━━ DATA RECORDS

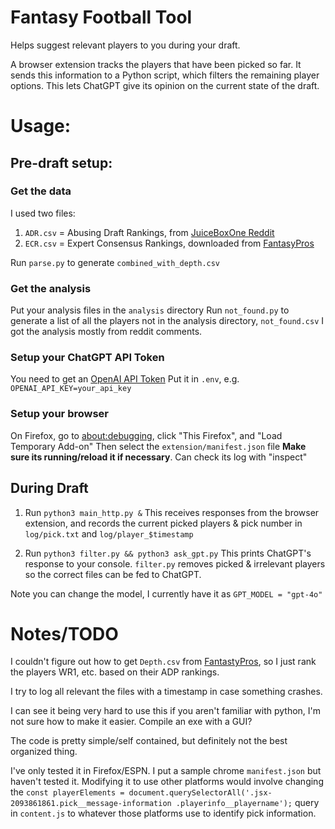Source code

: # Fantasy Football Tool
Helps suggest relevant players to you during your draft.

A browser extension tracks the players that have been picked so far. It sends this information to a Python script, which filters the remaining player options. This lets ChatGPT give its opinion on the current state of the draft.

# Usage:
## Pre-draft setup:
### Get the data
I used two files:
1. `ADR.csv` = Abusing Draft Rankings, from [JuiceBoxOne Reddit](https://www.reddit.com/r/fantasyfootball/comments/1ezct9b/abusing_draft_rankings_2024_espn_sleeper_yahoo/)
2. `ECR.csv` = Expert Consensus Rankings, downloaded from [FantasyPros](https://www.fantasypros.com/nfl/rankings/consensus-cheatsheets.php)

Run `parse.py` to generate `combined_with_depth.csv`

### Get the analysis
Put your analysis files in the `analysis` directory
Run `not_found.py` to generate a list of all the players not in the analysis directory, `not_found.csv`
I got the analysis mostly from reddit comments.

### Setup your ChatGPT API Token
You need to get an [OpenAI API Token](https://platform.openai.com/settings/organization/billing/overview)
Put it in `.env`, e.g. `OPENAI_API_KEY=your_api_key`

### Setup your browser
On Firefox, go to <about:debugging>, click "This Firefox", and "Load Temporary Add-on"
Then select the `extension/manifest.json` file
**Make sure its running/reload it if necessary**. Can check its log with "inspect"

## During Draft
1. Run `python3 main_http.py &`
This receives responses from the browser extension, and records the current picked players & pick number in `log/pick.txt` and `log/player_$timestamp`

2. Run `python3 filter.py && python3 ask_gpt.py`
This prints ChatGPT's response to your console. `filter.py` removes picked & irrelevant players so the correct files can be fed to ChatGPT.

Note you can change the model, I currently have it as `GPT_MODEL = "gpt-4o"`

# Notes/TODO
I couldn't figure out how to get `Depth.csv` from [FantastyPros](https://www.fantasypros.com/nfl/depth-charts.php), so I just rank the players WR1, etc. based on their ADP rankings.

I try to log all relevant the files with a timestamp in case something crashes.

I can see it being very hard to use this if you aren't familiar with python, I'm not sure how to make it easier. Compile an exe with a GUI?

The code is pretty simple/self contained, but definitely not the best organized thing.

I've only tested it in Firefox/ESPN. I put a sample chrome `manifest.json` but haven't tested it. Modifying it to use other platforms would involve changing the `const playerElements = document.querySelectorAll('.jsx-2093861861.pick__message-information .playerinfo__playername');` query in `content.js` to whatever those platforms use to identify pick information.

━━━━

§ WORK TO BE COMPLETED: In the listing above, find the line with "### Setup your browser" and the line with "## During Draft", then reproduce both and every line between them exactly.

§ TASK OUTPUT:
### Setup your browser
On Firefox, go to <about:debugging>, click "This Firefox", and "Load Temporary Add-on"
Then select the `extension/manifest.json` file
**Make sure its running/reload it if necessary**. Can check its log with "inspect"

## During Draft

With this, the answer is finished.